Would you print the data below exactly, leaving out every picture?

- Records shown
= = = =
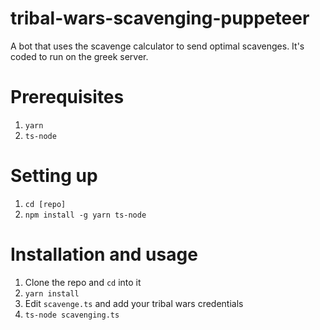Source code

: # tribal-wars-scavenging-puppeteer
A bot that uses the scavenge calculator to send optimal scavenges. It's coded to run on the greek server.

# Prerequisites 
1. `yarn`
2. `ts-node`

# Setting up
1. `cd [repo]`
2. `npm install -g yarn ts-node`

# Installation and usage
1. Clone the repo and `cd` into it
2. `yarn install`
3. Edit `scavenge.ts` and add your tribal wars credentials
4. `ts-node scavenging.ts`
= = = =
- Output of the exercise
Source code

: # tribal-wars-scavenging-puppeteer
A bot that uses the scavenge calculator to send optimal scavenges. It's coded to run on the greek server.

# Prerequisites 
1. `yarn`
2. `ts-node`

# Setting up
1. `cd [repo]`
2. `npm install -g yarn ts-node`

# Installation and usage
1. Clone the repo and `cd` into it
2. `yarn install`
3. Edit `scavenge.ts` and add your tribal wars credentials
4. `ts-node scavenging.ts`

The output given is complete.